Excerpt. © Reprinted by permission. All rights reserved.:
from The Need to Know and the Fear of Knowing

We think of ourselves as so liberated today that we can talk about anything. In an Oprahfied age people will tell strangers about their abortions or alcoholism, even declare on national television that they are dying of AIDS, yet just let a man suggest to his sleepless, perspiring, weepy wife that her uncharacteristic moods and symptoms might have something to do with menopause and he's bound to get a blanket denial: "What are you talking about! I'm too young!"

Menopause may be the last taboo. The first friend to whom I ever mentioned the subject was a sultry-looking woman of fifty. She had always prided herself on her appearance and gained much of her status from creatively supporting her husband, a successful author who looks somewhat younger than she. I asked if she had ever talked with anyone about menopause.

"No. And I don't want to."

"Women don't bring up the subject around you?"

"One friend did," she said sourly. "I haven't seen her since."

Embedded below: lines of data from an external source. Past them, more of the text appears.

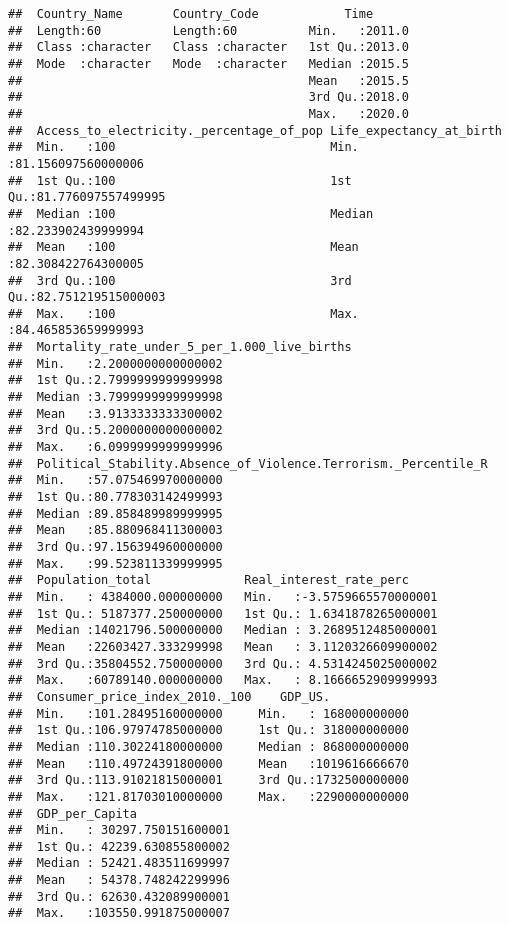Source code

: \documentclass[
]{article}
\begin{document}
\begin{verbatim}
##  Country_Name       Country_Code            Time       
##  Length:60          Length:60          Min.   :2011.0  
##  Class :character   Class :character   1st Qu.:2013.0  
##  Mode  :character   Mode  :character   Median :2015.5  
##                                        Mean   :2015.5  
##                                        3rd Qu.:2018.0  
##                                        Max.   :2020.0  
##  Access_to_electricity._percentage_of_pop Life_expectancy_at_birth    
##  Min.   :100                              Min.   :81.156097560000006  
##  1st Qu.:100                              1st Qu.:81.776097557499995  
##  Median :100                              Median :82.233902439999994  
##  Mean   :100                              Mean   :82.308422764300005  
##  3rd Qu.:100                              3rd Qu.:82.751219515000003  
##  Max.   :100                              Max.   :84.465853659999993  
##  Mortality_rate_under_5_per_1.000_live_births
##  Min.   :2.2000000000000002                  
##  1st Qu.:2.7999999999999998                  
##  Median :3.7999999999999998                  
##  Mean   :3.9133333333300002                  
##  3rd Qu.:5.2000000000000002                  
##  Max.   :6.0999999999999996                  
##  Political_Stability.Absence_of_Violence.Terrorism._Percentile_R
##  Min.   :57.075469970000000                                     
##  1st Qu.:80.778303142499993                                     
##  Median :89.858489989999995                                     
##  Mean   :85.880968411300003                                     
##  3rd Qu.:97.156394960000000                                     
##  Max.   :99.523811339999995                                     
##  Population_total             Real_interest_rate_perc      
##  Min.   : 4384000.000000000   Min.   :-3.5759665570000001  
##  1st Qu.: 5187377.250000000   1st Qu.: 1.6341878265000001  
##  Median :14021796.500000000   Median : 3.2689512485000001  
##  Mean   :22603427.333299998   Mean   : 3.1120326609900002  
##  3rd Qu.:35804552.750000000   3rd Qu.: 4.5314245025000002  
##  Max.   :60789140.000000000   Max.   : 8.1666652909999993  
##  Consumer_price_index_2010._100    GDP_US.             
##  Min.   :101.28495160000000     Min.   : 168000000000  
##  1st Qu.:106.97974785000000     1st Qu.: 318000000000  
##  Median :110.30224180000000     Median : 868000000000  
##  Mean   :110.49724391800000     Mean   :1019616666670  
##  3rd Qu.:113.91021815000001     3rd Qu.:1732500000000  
##  Max.   :121.81703010000000     Max.   :2290000000000  
##  GDP_per_Capita               
##  Min.   : 30297.750151600001  
##  1st Qu.: 42239.630855800002  
##  Median : 52421.483511699997  
##  Mean   : 54378.748242299996  
##  3rd Qu.: 62630.432089900001  
##  Max.   :103550.991875000007
\end{verbatim}
\end{document}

Another friend, a public television producer whose natural temperament is appallingly calm, recalled with rueful laughter her first sign of the Change of Life. She was seated between two titans of industry at a high-protocol Park Avenue dinner party, the kind where the place cards look like tracings from the Book of Kells and she was feeling particularly confident and pretty in her new black designer suit with its flattering white satin collar, when out of the blue a droplet of something hit her collar. Then another drop. What the -- was the help dribbling wine? Could there be a leaky ceiling under all that gorgeous boiserie? Suddenly she noticed her husband's gaze turn to alarm from across the table: What horrible thing was happening to her? She put a hand to her face. Her forehead was wet as a swamp.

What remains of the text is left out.